Dethatching is an important part of lawn health. You may want to consider another landscaper.


----------



## rtibbs4 (Jul 5, 2008)

Hi,

We had our lawn dethatched this past spring. It cost a lot more than I anticipated and I was reluctant to do it but we did and it made a big difference with our lawn this year. Of course, we had an incredible rainy spring and summer but our lawn was full and green all year long. Typically there had been thin areas and some dying grass even when we watered regularly. It was well worth the mone in the long run if you are serious about your lawn.


----------



## handy man88 (Jan 23, 2007)

rtibbs4 said:


> Hi,
> 
> We had our lawn dethatched this past spring. It cost a lot more than I anticipated and I was reluctant to do it but we did and it made a big difference with our lawn this year. Of course, we had an incredible rainy spring and summer but our lawn was full and green all year long. Typically there had been thin areas and some dying grass even when we watered regularly. It was well worth the mone in the long run if you are serious about your lawn.

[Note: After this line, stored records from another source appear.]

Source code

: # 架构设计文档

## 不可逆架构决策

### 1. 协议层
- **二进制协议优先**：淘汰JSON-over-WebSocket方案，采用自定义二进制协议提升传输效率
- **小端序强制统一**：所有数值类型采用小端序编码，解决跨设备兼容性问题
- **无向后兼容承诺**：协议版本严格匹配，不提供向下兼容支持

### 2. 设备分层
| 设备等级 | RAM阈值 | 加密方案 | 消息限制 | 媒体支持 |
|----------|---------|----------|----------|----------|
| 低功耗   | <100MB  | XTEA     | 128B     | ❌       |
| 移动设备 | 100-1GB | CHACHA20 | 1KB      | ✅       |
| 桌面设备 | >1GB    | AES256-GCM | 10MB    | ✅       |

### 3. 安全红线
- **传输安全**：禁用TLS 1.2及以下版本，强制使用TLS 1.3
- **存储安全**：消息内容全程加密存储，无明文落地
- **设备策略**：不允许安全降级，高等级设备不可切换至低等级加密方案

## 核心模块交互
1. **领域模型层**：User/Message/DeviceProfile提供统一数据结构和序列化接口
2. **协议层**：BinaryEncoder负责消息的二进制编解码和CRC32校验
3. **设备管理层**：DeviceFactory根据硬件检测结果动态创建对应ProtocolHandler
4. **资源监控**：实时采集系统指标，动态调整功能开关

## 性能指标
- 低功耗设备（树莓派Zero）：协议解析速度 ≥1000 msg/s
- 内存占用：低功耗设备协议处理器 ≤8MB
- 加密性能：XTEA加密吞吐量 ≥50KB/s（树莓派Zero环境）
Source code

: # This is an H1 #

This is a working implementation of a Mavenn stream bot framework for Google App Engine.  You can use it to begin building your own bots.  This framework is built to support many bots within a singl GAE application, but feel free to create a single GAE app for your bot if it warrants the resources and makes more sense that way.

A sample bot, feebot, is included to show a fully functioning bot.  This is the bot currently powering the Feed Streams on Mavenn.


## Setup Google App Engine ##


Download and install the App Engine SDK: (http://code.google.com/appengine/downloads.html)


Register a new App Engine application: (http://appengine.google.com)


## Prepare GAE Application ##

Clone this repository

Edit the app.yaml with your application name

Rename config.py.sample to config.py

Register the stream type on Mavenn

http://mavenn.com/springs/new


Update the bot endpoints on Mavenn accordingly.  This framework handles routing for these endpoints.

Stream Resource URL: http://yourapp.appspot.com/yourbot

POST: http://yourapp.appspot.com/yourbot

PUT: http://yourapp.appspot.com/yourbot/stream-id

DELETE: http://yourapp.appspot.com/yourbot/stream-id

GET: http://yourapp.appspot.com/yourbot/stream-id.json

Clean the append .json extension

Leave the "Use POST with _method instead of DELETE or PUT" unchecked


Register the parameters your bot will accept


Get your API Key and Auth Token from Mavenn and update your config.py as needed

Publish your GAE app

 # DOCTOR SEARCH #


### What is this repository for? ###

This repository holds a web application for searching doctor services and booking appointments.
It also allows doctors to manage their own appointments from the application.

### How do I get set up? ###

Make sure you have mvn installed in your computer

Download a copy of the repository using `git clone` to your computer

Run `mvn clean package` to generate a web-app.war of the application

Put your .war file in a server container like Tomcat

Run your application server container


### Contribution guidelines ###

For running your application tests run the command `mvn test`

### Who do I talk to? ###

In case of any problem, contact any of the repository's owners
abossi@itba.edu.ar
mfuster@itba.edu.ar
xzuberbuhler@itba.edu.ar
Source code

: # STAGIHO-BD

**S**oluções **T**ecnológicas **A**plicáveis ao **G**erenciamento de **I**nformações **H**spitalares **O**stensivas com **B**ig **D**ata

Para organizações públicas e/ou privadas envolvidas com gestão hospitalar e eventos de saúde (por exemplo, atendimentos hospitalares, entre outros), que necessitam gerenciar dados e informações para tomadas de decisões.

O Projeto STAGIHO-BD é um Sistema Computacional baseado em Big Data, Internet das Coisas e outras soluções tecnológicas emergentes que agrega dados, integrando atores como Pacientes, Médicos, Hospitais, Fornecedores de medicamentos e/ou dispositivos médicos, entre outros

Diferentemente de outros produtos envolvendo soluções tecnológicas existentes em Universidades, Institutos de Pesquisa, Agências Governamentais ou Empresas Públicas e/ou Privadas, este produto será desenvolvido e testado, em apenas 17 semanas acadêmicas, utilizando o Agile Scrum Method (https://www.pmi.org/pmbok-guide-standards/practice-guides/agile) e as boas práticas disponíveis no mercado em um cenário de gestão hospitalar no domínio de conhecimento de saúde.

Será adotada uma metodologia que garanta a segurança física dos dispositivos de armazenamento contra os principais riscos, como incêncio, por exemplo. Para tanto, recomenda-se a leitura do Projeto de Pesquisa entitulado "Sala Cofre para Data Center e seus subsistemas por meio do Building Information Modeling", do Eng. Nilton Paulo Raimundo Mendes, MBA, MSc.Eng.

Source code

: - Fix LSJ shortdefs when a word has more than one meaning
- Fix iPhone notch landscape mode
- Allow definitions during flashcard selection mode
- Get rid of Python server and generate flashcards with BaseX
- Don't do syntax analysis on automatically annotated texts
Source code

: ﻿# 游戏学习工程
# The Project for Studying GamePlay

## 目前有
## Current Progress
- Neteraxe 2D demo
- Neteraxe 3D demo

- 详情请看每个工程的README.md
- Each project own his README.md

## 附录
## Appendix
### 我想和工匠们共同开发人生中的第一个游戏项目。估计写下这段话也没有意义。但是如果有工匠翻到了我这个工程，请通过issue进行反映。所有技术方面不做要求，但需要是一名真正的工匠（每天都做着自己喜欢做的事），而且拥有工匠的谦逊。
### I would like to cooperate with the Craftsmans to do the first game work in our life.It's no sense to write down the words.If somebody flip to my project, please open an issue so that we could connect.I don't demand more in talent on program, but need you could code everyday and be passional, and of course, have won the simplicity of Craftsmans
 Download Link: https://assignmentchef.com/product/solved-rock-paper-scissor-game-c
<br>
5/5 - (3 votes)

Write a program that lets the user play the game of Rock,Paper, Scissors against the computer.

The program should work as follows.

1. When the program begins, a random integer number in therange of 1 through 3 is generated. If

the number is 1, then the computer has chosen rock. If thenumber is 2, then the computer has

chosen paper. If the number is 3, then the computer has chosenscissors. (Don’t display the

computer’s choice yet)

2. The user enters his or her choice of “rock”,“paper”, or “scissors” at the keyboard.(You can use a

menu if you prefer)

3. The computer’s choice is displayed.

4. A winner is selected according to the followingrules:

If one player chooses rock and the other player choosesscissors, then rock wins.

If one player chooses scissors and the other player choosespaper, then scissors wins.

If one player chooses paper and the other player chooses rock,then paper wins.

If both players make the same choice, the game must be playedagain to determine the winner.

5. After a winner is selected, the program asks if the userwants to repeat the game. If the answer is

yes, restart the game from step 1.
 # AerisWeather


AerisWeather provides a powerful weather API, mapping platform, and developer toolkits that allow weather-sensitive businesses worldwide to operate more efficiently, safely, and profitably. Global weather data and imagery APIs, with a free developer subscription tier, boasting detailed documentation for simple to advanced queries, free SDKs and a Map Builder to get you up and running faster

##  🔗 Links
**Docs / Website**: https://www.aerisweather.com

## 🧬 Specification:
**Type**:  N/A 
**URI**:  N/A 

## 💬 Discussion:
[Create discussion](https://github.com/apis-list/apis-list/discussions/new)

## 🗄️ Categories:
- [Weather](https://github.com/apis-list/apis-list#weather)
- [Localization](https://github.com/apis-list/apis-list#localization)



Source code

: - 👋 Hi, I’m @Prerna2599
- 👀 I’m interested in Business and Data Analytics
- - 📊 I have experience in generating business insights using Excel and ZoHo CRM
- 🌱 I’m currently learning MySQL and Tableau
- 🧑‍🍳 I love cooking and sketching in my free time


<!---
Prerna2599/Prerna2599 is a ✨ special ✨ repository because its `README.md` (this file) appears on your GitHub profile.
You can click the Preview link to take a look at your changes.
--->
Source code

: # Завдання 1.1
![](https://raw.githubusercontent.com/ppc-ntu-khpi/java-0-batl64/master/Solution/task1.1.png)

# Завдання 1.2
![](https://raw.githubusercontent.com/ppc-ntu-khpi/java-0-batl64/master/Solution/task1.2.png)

Next time, you can rent a dethatcher from Home Depot or other, and split the cost with a neighbor, and go to town without having to pay someone to do it.


----------



## rtibbs4 (Jul 5, 2008)

*de-thatch*

Hi,

We had done that in the past with an aerator but just didn't have the time this time and we didn't want to wait but typically we try to do it ourselves.


----------



## gone_fishing (Jan 5, 2008)

Just an update...I had the aeration done and put down 75# of top notch seed and starter fertilizer. Invested the time to water for 2 weeks. I didn't notice the grass come up but the lawn is very thick and looks amazing. In the spring I plan on renting a power rake to dethatch. At that point I will put down 100# of seed and mix some peat moss into the grass.


----------



## handy man88 (Jan 23, 2007)

gone_fishing said:


> Just an update...I had the aeration done and put down 75# of top notch seed and starter fertilizer. Invested the time to water for 2 weeks. I didn't notice the grass come up but the lawn is very thick and looks amazing. In the spring I plan on renting a power rake to dethatch. At that point I will put down 100# of seed and mix some peat moss into the grass.


In the spring, I would not put down any more seed and just let the existing grass grow and get thick. If you see thin areas, then I would put down the seed come next fall.


----------